Question

Some AMD64/x86 commands expect immediate values as operands (e.g. imm8). Is it possible to use a value stored in some register (e.g. ah) instead of this hard coded value?

As example:

If I want to shift a xmm register, there is the the pslldq-command:

PSLLDQ xmm1, imm8

I have to shift it n times (whereby n is stored in a register).
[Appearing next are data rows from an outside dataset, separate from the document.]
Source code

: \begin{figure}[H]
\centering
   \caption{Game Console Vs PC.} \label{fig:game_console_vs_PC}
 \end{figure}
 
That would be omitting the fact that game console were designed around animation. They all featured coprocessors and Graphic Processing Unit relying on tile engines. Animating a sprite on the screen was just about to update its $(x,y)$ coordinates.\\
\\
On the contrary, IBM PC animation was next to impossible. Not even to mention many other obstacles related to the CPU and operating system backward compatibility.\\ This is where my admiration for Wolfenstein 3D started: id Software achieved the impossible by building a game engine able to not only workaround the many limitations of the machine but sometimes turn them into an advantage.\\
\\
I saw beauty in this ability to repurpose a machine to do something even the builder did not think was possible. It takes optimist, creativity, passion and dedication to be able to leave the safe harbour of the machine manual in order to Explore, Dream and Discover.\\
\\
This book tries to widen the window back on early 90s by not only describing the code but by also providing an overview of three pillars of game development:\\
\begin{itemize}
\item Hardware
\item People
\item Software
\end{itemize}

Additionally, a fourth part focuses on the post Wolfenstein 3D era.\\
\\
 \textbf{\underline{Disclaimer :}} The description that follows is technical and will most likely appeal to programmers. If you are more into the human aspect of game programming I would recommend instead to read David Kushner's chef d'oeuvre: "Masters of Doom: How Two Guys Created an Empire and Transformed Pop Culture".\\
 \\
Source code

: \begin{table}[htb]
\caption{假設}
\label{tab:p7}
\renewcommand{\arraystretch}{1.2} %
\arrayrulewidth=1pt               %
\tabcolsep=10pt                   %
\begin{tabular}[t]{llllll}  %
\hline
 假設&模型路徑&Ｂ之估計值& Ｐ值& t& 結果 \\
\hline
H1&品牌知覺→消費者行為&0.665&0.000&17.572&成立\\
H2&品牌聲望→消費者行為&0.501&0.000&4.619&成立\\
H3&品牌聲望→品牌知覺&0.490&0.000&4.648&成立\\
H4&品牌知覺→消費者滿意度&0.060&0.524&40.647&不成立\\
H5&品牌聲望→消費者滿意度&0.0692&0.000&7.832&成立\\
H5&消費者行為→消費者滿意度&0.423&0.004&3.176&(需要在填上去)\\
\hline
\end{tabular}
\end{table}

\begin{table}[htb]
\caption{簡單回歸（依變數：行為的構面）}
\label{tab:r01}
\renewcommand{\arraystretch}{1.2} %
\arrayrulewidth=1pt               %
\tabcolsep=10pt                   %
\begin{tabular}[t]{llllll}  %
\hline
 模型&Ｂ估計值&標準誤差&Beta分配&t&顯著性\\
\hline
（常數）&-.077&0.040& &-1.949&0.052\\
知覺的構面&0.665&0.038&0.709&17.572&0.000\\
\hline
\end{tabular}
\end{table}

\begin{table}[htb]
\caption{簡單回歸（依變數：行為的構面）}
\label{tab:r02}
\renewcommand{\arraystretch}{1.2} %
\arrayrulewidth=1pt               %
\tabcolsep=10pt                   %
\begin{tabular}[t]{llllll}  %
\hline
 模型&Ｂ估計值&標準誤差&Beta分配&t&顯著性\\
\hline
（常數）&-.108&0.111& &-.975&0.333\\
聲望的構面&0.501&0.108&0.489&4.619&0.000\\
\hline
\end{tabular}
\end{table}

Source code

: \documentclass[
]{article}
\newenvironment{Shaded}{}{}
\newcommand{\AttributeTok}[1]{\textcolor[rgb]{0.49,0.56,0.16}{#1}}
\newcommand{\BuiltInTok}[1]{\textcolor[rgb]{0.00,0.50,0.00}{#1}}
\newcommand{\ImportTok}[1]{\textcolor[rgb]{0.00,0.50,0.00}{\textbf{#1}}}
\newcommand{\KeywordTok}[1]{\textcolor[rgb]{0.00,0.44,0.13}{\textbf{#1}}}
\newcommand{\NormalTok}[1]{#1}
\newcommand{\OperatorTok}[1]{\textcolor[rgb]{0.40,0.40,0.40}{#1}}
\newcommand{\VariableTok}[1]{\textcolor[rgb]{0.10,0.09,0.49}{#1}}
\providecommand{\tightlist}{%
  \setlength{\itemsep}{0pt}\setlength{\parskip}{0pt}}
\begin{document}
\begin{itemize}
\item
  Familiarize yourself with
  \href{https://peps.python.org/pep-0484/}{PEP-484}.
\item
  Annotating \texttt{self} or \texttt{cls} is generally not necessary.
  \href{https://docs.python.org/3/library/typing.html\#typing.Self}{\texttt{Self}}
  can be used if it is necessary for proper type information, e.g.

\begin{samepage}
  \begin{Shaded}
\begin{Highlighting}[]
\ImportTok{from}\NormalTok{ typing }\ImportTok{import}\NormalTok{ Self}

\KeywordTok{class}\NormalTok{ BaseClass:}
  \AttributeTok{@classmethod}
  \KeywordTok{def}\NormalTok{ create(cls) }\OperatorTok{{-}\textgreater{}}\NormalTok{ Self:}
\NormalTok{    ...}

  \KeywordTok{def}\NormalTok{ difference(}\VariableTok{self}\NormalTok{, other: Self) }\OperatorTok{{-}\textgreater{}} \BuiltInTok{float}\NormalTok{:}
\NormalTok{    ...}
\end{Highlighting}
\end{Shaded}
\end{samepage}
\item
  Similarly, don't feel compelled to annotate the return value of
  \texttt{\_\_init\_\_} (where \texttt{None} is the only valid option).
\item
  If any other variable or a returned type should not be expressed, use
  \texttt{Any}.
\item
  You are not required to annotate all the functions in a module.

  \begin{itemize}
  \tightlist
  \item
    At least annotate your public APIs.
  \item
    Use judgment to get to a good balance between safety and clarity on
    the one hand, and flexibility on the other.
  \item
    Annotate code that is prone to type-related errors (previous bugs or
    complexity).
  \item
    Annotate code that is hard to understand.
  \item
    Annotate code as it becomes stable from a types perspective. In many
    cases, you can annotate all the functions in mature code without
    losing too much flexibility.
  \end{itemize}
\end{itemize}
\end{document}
Is it possible to do it without conditional jump?

Was it helpful?

Solution

You could emulate it with a pshufb and a lookup table.

shl eax, 4
pshufb xmm0, [lut + eax]

The lookup table would start with (I think)

00 01 02 03 04 05 06 07 08 09 0A 0B 0C 0D 0E 0F
80 00 01 02 03 04 05 06 07 08 09 0A 0B 0C 0D 0E
80 80 00 01 02 03 04 05 06 07 08 09 0A 0B 0C 0D

You could also use plain old unaligned reads, and use nothing "weird": (not tested)

movdqa [temp + 16], xmm0
pxor xmm0, xmm0
movdqa [temp], xmm0
neg eax
movdqu xmm0, [eax + temp + 16]

But that may suffer from a store forwarding failure, which may cost a dozen cycles.

OTHER TIPS

You could use a jump table or an indexed branch into a repeated code section if the sections are of equal length.

There is no such as instruction (for now) under x86. But you can do on hardcore way:

    mov     cl, n                        ;n as shift count number from 0 to 31
    mov     byte ptr[@_PSLLDQ + 4], cl   ;overwrite last byte of instruction
    mfence                               ;ensure that intruction is globally visible 
@_PSLLDQ:
    PSLLDQ  xmm1, 0

And of coures your code momory must have write access enabled.